Task objective – Exactly the lines from the top of the records below through the one containing "В качестве конкретного" must be set down, with no line added or dropped.

(Saved data entries)
• • • • • • •

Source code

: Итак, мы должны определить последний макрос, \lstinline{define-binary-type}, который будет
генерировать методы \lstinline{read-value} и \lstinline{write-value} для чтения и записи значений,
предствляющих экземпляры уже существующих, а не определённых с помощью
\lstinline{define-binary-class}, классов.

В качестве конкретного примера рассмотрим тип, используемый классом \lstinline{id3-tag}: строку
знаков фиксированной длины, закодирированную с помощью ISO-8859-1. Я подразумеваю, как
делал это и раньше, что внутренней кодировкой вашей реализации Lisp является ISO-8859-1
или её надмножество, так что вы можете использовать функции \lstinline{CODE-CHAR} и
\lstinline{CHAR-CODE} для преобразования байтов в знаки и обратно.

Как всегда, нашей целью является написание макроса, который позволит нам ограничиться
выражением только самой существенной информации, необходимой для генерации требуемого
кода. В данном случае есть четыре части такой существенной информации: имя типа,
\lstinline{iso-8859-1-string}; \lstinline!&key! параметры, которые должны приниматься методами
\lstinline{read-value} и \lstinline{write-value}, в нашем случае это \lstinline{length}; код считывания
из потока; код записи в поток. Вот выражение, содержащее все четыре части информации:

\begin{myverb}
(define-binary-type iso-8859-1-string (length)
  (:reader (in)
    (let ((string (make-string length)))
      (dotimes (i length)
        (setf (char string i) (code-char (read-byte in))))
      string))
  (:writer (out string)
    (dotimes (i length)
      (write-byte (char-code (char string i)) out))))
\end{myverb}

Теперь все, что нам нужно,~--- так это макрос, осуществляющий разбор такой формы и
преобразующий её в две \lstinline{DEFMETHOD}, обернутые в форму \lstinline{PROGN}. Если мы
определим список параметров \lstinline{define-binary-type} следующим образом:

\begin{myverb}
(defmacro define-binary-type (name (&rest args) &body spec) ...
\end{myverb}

• • • • • • •

The answer –
Source code

: Итак, мы должны определить последний макрос, \lstinline{define-binary-type}, который будет
генерировать методы \lstinline{read-value} и \lstinline{write-value} для чтения и записи значений,
предствляющих экземпляры уже существующих, а не определённых с помощью
\lstinline{define-binary-class}, классов.

В качестве конкретного примера рассмотрим тип, используемый классом \lstinline{id3-tag}: строку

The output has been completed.